Esto preocupa a múltiples naciones, que por diversas razones no pueden desarrollar un sector agrícola pujante que les permita acercarse a una situación de autosuficiencia productiva de los productos más básicos de las dietas de sus habitantes, dependiendo cada vez más de la importación de esos bienes para satisfacer la creciente demanda local. Por ello varias naciones, como Arabia Saudita y Corea del Sur, están realizando importantes inversiones allende sus fronteras con el fin de adquirir abundantes extensiones de tierra fértil para su explotación. La materialización de estos esfuerzos, conocidos como farmland grabs, o aseguramientos de tierras agrícolas, ha generado una polémica acerca de la conveniencia o no de esas prácticas, y las condiciones que deben imperar para su aplicación. Los que la defienden, argumentan que esas inversiones posibilitan la incorporación de vastas extensiones de tierras fértiles a la producción de alimentos, como sucede en Canadá, cuyo gobierno promueve estas iniciativas. En el caso de países más pobres, como Etiopía y otras naciones africanas, se argumenta que esas inversiones, además de asegurar la modernización de sus agriculturas a través de la aplicación de tecnologías de punta, aportan importantes ingresos a esas naciones y aseguran la generación de empleos bien remunerados. Los que se oponen, argumentan que esa es una forma de explotación, ya que además de arrebatarle el precario sustento a miles de familias que han vivido por mucho tiempo de la explotación de pequeños terruños, esas inversiones ponen en riesgo la seguridad alimentaria de esos países al exportarse masivamente los alimentos que se producen. De allí la necesidad de regular este tipo de iniciativas para así asegurar la captación de los mayores beneficios para el país receptor de las inversiones, y minimizar los riesgos y consecuencias adversas de las mismas.

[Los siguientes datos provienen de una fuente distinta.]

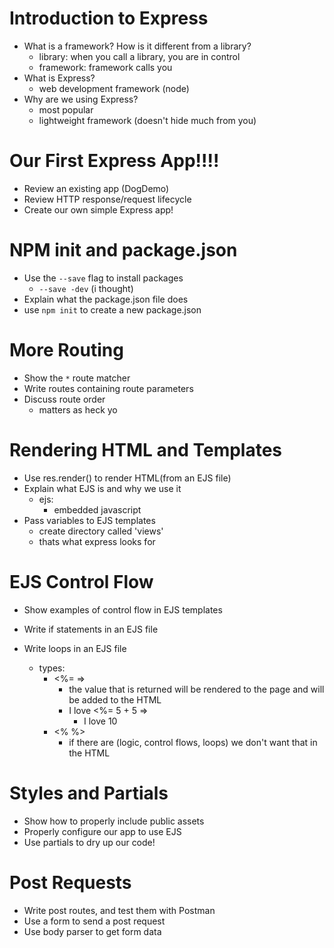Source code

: # Introduction to Express

* What is a framework? How is it different from a library?
    - library: when you call a library, you are in control
    - framework: framework calls you
* What is Express?
    - web development framework (node)
* Why are we using Express?
    - most popular
    - lightweight framework (doesn't hide much from you)


# Our First Express App!!!!

* Review an existing app (DogDemo)
* Review HTTP response/request lifecycle
* Create our own simple Express app!


# NPM init and package.json

* Use the `--save` flag to install packages
    - `--save -dev` (i thought)
* Explain what the package.json file does
* use `npm init` to create a new package.json


# More Routing

* Show the `*` route matcher
* Write routes containing route parameters
* Discuss route order
    - matters as heck yo


# Rendering HTML and Templates

* Use res.render() to render HTML(from an EJS file)
* Explain what EJS is and why we use it
    - ejs:
        - embedded javascript
* Pass variables to EJS templates
    - create directory called 'views'
    - thats what express looks for


# EJS Control Flow

* Show examples of control flow in EJS templates
* Write if statements in an EJS file
* Write loops in an EJS file

    - types:
        - <%= =>
            - the value that is returned will be rendered to the page and will be added to the HTML
            - I love <%= 5 + 5 =>
                - I love 10
        - <% %>
            - if there are (logic, control flows, loops) we don't want that in the HTML


# Styles and Partials

* Show how to properly include public assets
* Properly configure our app to use EJS
* Use partials to dry up our code!


# Post Requests

* Write post routes, and test them with Postman
* Use a form to send a post request
* Use body parser to get form data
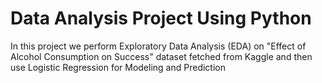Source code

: # Data Analysis Project Using Python

In this project we perform Exploratory Data Analysis (EDA) on "Effect of Alcohol Consumption on Success" dataset fetched from Kaggle and then use Logistic Regression for Modeling and Prediction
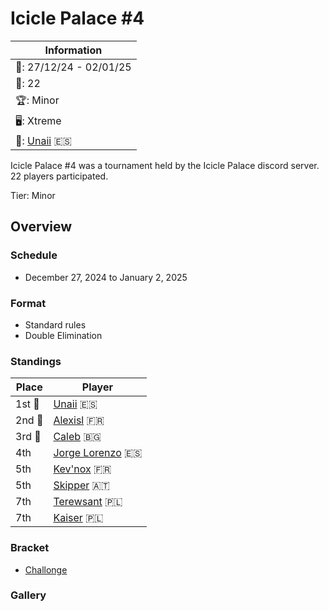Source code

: # Icicle Palace #4

|Information|
|-|
|:calendar:: 27/12/24 - 02/01/25|
|:busts_in_silhouette:: 22|
|:trophy:: Minor|
|:desktop_computer:: Xtreme|
|:1st_place_medal:: [Unaii](../../players/spanish/unaii.md) :es:|

Icicle Palace #4 was a tournament held by the Icicle Palace discord server.
22 players participated.

Tier: Minor

## Overview

### Schedule 
- December 27, 2024 to January 2, 2025

### Format
- Standard rules
- Double Elimination

### Standings

|Place|Player|
|-|-|
|1st :1st_place_medal:|[Unaii](../../players/spanish/unaii.md) :es:|
|2nd :2nd_place_medal:|[Alexisl](../../players/french/alexisl.md) :fr:|
|3rd :3rd_place_medal:|[Caleb](../../players/bulgarian/caleb.md) :bulgaria:|
|4th|[Jorge Lorenzo](../../players/spanish/jorge.md) :es:|
|5th|[Kev'nox](../../players/french/kevnox.md) :fr:|
|5th|[Skipper](../../players/austrian/skipper.md) :austria:|
|7th|[Terewsant](../../players/polish/terewsant.md) :poland:|
|7th|[Kaiser](../../players/polish/kaiser.md) :poland:|

### Bracket
- [Challonge](https://challonge.com/fourthiciclepalacetournament)

### Gallery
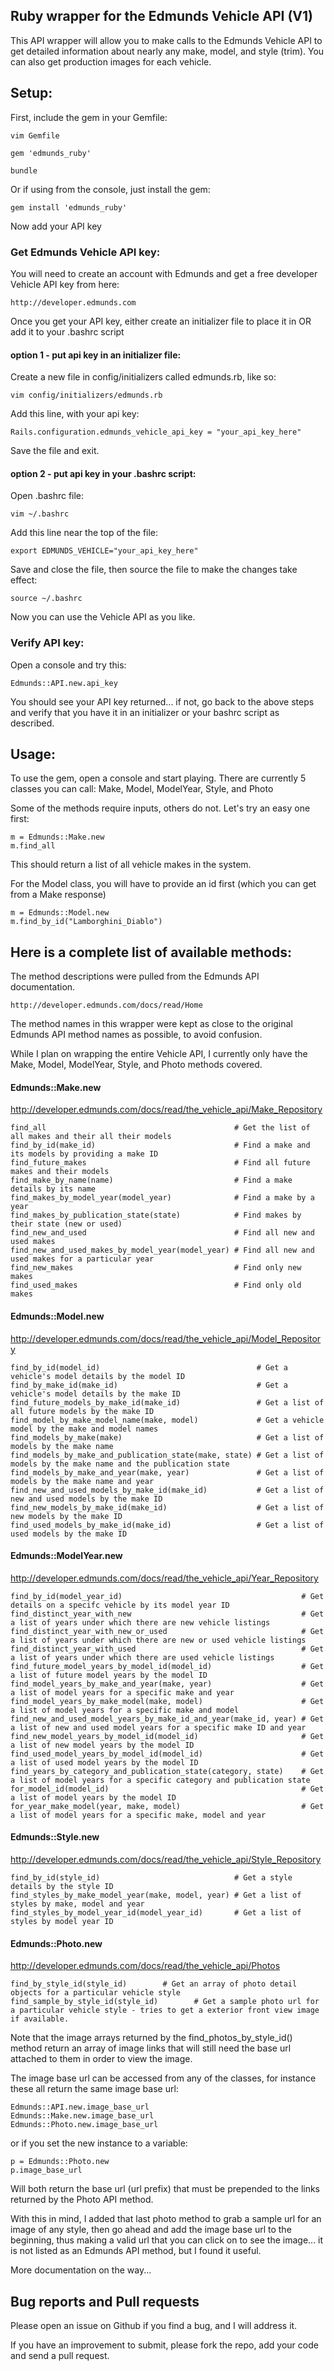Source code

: ## Ruby wrapper for the Edmunds Vehicle API (V1)

This API wrapper will allow you to make calls to the Edmunds Vehicle API to get detailed information about nearly any make, model, and style (trim).
You can also get production images for each vehicle.

## Setup:

First, include the gem in your Gemfile:

    vim Gemfile

    gem 'edmunds_ruby'

    bundle

Or if using from the console, just install the gem:

    gem install 'edmunds_ruby'

Now add your API key

### Get Edmunds Vehicle API key:

You will need to create an account with Edmunds and get a free developer Vehicle API key from here:

    http://developer.edmunds.com

Once you get your API key, either create an initializer file to place it in OR add it to your .bashrc script

#### option 1 - put api key in an initializer file:

Create a new file in config/initializers called edmunds.rb, like so:

    vim config/initializers/edmunds.rb

Add this line, with your api key:

    Rails.configuration.edmunds_vehicle_api_key = "your_api_key_here"

Save the file and exit.


#### option 2 - put api key in your .bashrc script:

Open .bashrc file:

    vim ~/.bashrc

Add this line near the top of the file:

    export EDMUNDS_VEHICLE="your_api_key_here"

Save and close the file, then source the file to make the changes take effect:

    source ~/.bashrc

Now you can use the Vehicle API as you like.

### Verify API key:

Open a console and try this:

    Edmunds::API.new.api_key

You should see your API key returned... if not, go back to the above steps and verify that you have it in an initializer or your bashrc script as described.


## Usage:

To use the gem, open a console and start playing.
There are currently 5 classes you can call: Make, Model, ModelYear, Style, and Photo

Some of the methods require inputs, others do not. Let's try an easy one first:

    m = Edmunds::Make.new
    m.find_all

This should return a list of all vehicle makes in the system.

For the Model class, you will have to provide an id first (which you can get from a Make response)

    m = Edmunds::Model.new
    m.find_by_id("Lamborghini_Diablo")

## Here is a complete list of available methods:

The method descriptions were pulled from the Edmunds API documentation.

    http://developer.edmunds.com/docs/read/Home

The method names in this wrapper were kept as close to the original Edmunds API method names as possible, to avoid confusion.

While I plan on wrapping the entire Vehicle API, I currently only have the Make, Model, ModelYear, Style, and Photo methods covered.

#### Edmunds::Make.new

http://developer.edmunds.com/docs/read/the_vehicle_api/Make_Repository

    find_all                                          # Get the list of all makes and their all their models
    find_by_id(make_id)                               # Find a make and its models by providing a make ID
    find_future_makes                                 # Find all future makes and their models
    find_make_by_name(name)                           # Find a make details by its name
    find_makes_by_model_year(model_year)              # Find a make by a year
    find_makes_by_publication_state(state)            # Find makes by their state (new or used)
    find_new_and_used                                 # Find all new and used makes
    find_new_and_used_makes_by_model_year(model_year) # Find all new and used makes for a particular year
    find_new_makes                                    # Find only new makes
    find_used_makes                                   # Find only old makes

#### Edmunds::Model.new

http://developer.edmunds.com/docs/read/the_vehicle_api/Model_Repository

    find_by_id(model_id)                                   # Get a vehicle's model details by the model ID
    find_by_make_id(make_id)                               # Get a vehicle's model details by the make ID
    find_future_models_by_make_id(make_id)                 # Get a list of all future models by the make ID
    find_model_by_make_model_name(make, model)             # Get a vehicle model by the make and model names
    find_models_by_make(make)                              # Get a list of models by the make name
    find_models_by_make_and_publication_state(make, state) # Get a list of models by the make name and the publication state
    find_models_by_make_and_year(make, year)               # Get a list of models by the make name and year
    find_new_and_used_models_by_make_id(make_id)           # Get a list of new and used models by the make ID
    find_new_models_by_make_id(make_id)                    # Get a list of new models by the make ID
    find_used_models_by_make_id(make_id)                   # Get a list of used models by the make ID

#### Edmunds::ModelYear.new

http://developer.edmunds.com/docs/read/the_vehicle_api/Year_Repository

    find_by_id(model_year_id)                                        # Get details on a specifc vehicle by its model year ID
    find_distinct_year_with_new                                      # Get a list of years under which there are new vehicle listings
    find_distinct_year_with_new_or_used                              # Get a list of years under which there are new or used vehicle listings
    find_distinct_year_with_used                                     # Get a list of years under which there are used vehicle listings
    find_future_model_years_by_model_id(model_id)                    # Get a list of future model years by the model ID
    find_model_years_by_make_and_year(make, year)                    # Get a list of model years for a specific make and year
    find_model_years_by_make_model(make, model)                      # Get a list of model years for a specific make and model
    find_new_and_used_model_years_by_make_id_and_year(make_id, year) # Get a list of new and used model years for a specific make ID and year
    find_new_model_years_by_model_id(model_id)                       # Get a list of new model years by the model ID
    find_used_model_years_by_model_id(model_id)                      # Get a list of used model years by the model ID
    find_years_by_category_and_publication_state(category, state)    # Get a list of model years for a specific category and publication state
    for_model_id(model_id)                                           # Get a list of model years by the model ID
    for_year_make_model(year, make, model)                           # Get a list of model years for a specific make, model and year

#### Edmunds::Style.new

http://developer.edmunds.com/docs/read/the_vehicle_api/Style_Repository

    find_by_id(style_id)                              # Get a style details by the style ID
    find_styles_by_make_model_year(make, model, year) # Get a list of styles by make, model and year
    find_styles_by_model_year_id(model_year_id)       # Get a list of styles by model year ID

#### Edmunds::Photo.new

http://developer.edmunds.com/docs/read/the_vehicle_api/Photos

    find_by_style_id(style_id)        # Get an array of photo detail objects for a particular vehicle style
    find_sample_by_style_id(style_id)        # Get a sample photo url for a particular vehicle style - tries to get a exterior front view image if available.

Note that the image arrays returned by the find_photos_by_style_id() method return an array of image links that will still need the base url attached to them in order to view the image.

The image base url can be accessed from any of the classes, for instance these all return the same image base url:

    Edmunds::API.new.image_base_url
    Edmunds::Make.new.image_base_url
    Edmunds::Photo.new.image_base_url

or if you set the new instance to a variable:

    p = Edmunds::Photo.new
    p.image_base_url

Will both return the base url (url prefix) that must be prepended to the links returned by the Photo API method.

With this in mind, I added that last photo method to grab a sample url for an image of any style, then go ahead and add the image base url to the beginning, thus making a valid url that you can click on to see the image... it is not listed as an Edmunds API method, but I found it useful.


More documentation on the way...

## Bug reports and Pull requests

Please open an issue on Github if you find a bug, and I will address it.

If you have an improvement to submit, please fork the repo, add your code and send a pull request.



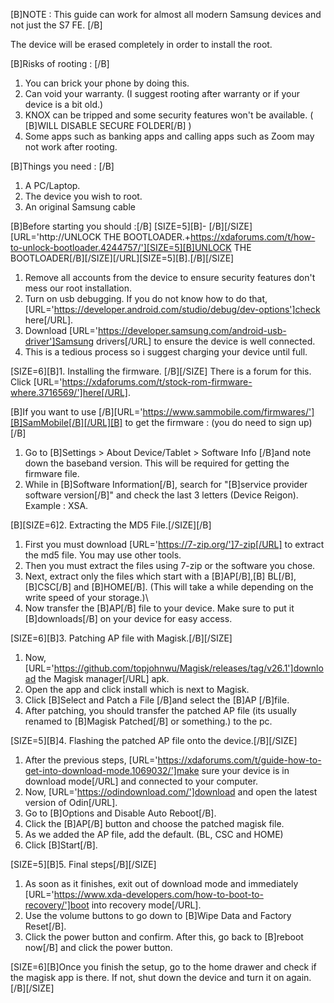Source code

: [B]NOTE : This guide can work for almost all modern Samsung devices and not just the S7 FE. [/B]

The device will be erased completely in order to install the root.

[B]Risks of rooting : [/B]
1. You can brick your phone by doing this.
2. Can void your warranty. (I suggest rooting after warranty or if your device is a bit old.)
3. KNOX can be tripped and some security features won't be available. ( [B]WILL DISABLE SECURE FOLDER[/B] )
4. Some apps such as banking apps and calling apps such as Zoom may not work after rooting.

[B]Things you need : [/B]
1.  A PC/Laptop.
2. The device you wish to root.
3. An original Samsung cable

[B]Before starting you should :[/B]
[SIZE=5][B]- [/B][/SIZE][URL='http://UNLOCK THE BOOTLOADER.+https://xdaforums.com/t/how-to-unlock-bootloader.4244757/'][SIZE=5][B]UNLOCK THE BOOTLOADER[/B][/SIZE][/URL][SIZE=5][B].[/B][/SIZE]
1. Remove all accounts from the device to ensure security features don't mess our root installation.
2. Turn on usb debugging. If you do not know how to do that, [URL='https://developer.android.com/studio/debug/dev-options']check here[/URL].
3. Download [URL='https://developer.samsung.com/android-usb-driver']Samsung drivers[/URL] to ensure the device is well connected.
4. This is a tedious process so i suggest charging your device until full.

[SIZE=6][B]1. Installing the firmware. [/B][/SIZE]
There is a forum for this. Click [URL='https://xdaforums.com/t/stock-rom-firmware-where.3716569/']here[/URL].

[B]If you want to use [/B][URL='https://www.sammobile.com/firmwares/'][B]SamMobile[/B][/URL][B] to get the firmware : (you do need to sign up)[/B]
1. Go to [B]Settings > About Device/Tablet > Software Info [/B]and note down the baseband version. This will be required for  getting the firmware file.
2. While in [B]Software Information[/B], search for "[B]service provider software version[/B]" and check the last 3 letters (Device Reigon). Example : XSA.

[B][SIZE=6]2. Extracting the MD5 File.[/SIZE][/B]
1. First you must download [URL='https://7-zip.org/']7-zip[/URL] to extract the md5 file. You may use other tools.
2. Then you must extract the files using 7-zip or the software you chose.
3. Next, extract only the files which start with a [B]AP[/B],[B] BL[/B], [B]CSC[/B] and [B]HOME[/B]. (This will take a while depending on the write speed of your storage.)\
4. Now transfer the [B]AP[/B] file to your device. Make sure to put it [B]downloads[/B] on your device for easy access.

[SIZE=6][B]3. Patching AP file with Magisk.[/B][/SIZE]
1. Now, [URL='https://github.com/topjohnwu/Magisk/releases/tag/v26.1']download the Magisk manager[/URL] apk.
2. Open the app and click install which is next to Magisk.
3. Click [B]Select and Patch a File [/B]and select the [B]AP [/B]file.
4. After patching, you should transfer the patched AP file (its usually renamed to [B]Magisk Patched[/B] or something.) to the pc.

[SIZE=5][B]4. Flashing the patched AP file onto the device.[/B][/SIZE]
1. After the previous steps, [URL='https://xdaforums.com/t/guide-how-to-get-into-download-mode.1069032/']make sure your device is in download mode[/URL] and connected to your computer.
2. Now, [URL='https://odindownload.com/']download and open the latest version of Odin[/URL].
3. Go to [B]Options and Disable Auto Reboot[/B].
4. Click the [B]AP[/B] button and choose the patched magisk file.
5. As we added the AP file, add the default. (BL, CSC and HOME)
6. Click [B]Start[/B].

[SIZE=5][B]5. Final steps[/B][/SIZE]
1. As soon as it finishes, exit out of download mode and immediately [URL='https://www.xda-developers.com/how-to-boot-to-recovery/']boot into recovery mode[/URL].
2. Use the volume buttons to go down to [B]Wipe Data and Factory Reset[/B].
3. Click the power button and confirm. After this, go back to [B]reboot now[/B] and click the power button.

[SIZE=6][B]Once you finish the setup, go to the home drawer and check if the magisk app is there.
If not, shut down the device and turn it on again.[/B][/SIZE]
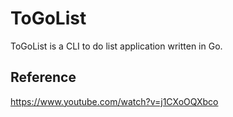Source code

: # ToGoList
ToGoList is a CLI to do list application written in Go.

## Reference
https://www.youtube.com/watch?v=j1CXoOQXbco
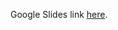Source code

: Google Slides link [here](https://docs.google.com/presentation/d/1MtsbDNuSWCo3kb5agi2jp_AH1hEsGPRfU5eQc8tgIR0/edit?usp=sharing).

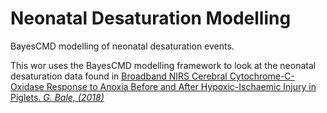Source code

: # Neonatal Desaturation Modelling
BayesCMD modelling of neonatal desaturation events.

This wor uses the BayesCMD modelling framework to look at the neonatal desaturation data found in [Broadband NIRS Cerebral Cytochrome-C-Oxidase Response to Anoxia Before and After Hypoxic-Ischaemic Injury in Piglets. *G. Bale, (2018)*](https://dx.doi.org/10.1007%2F978-3-319-91287-5_24)

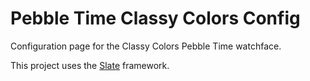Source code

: # Pebble Time Classy Colors Config
Configuration page for the Classy Colors Pebble Time watchface.

This project uses the [Slate](https://github.com/pebble/slate) framework.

Independientemente de los costos y beneficios que estas acciones puedan generar, las lecciones que debemos aprender de todo lo anterior es que países como Venezuela, que dependen tan intensamente del suministro externo para generar los alimentos que consume, debe preocuparse por estimular al máximo su producción interna de productos agrícolas. Sólo así podremos acercarnos a la autosuficiencia de una serie de productos básicos que en el futuro pueden ser muy costosos y escasos en los mercados internacionales. Pero, ¿estamos haciendo lo que debemos hacer para alcanzar ese objetivo? Yo no lo creo. Por el contrario, con la aprobación de leyes como la Ley de Tierras, con las expropiaciones arbitrarias e ilegales de fundos y de empresas agroindustriales, y con el hostigamiento cada vez más intenso a la empresa privada, lo que estamos haciendo es alejarnos del añorado objetivo de la seguridad alimentaria, y depender cada vez más del incierto suministro externo. Ese caminar a contrapelo sólo traerá penuria y depauperación.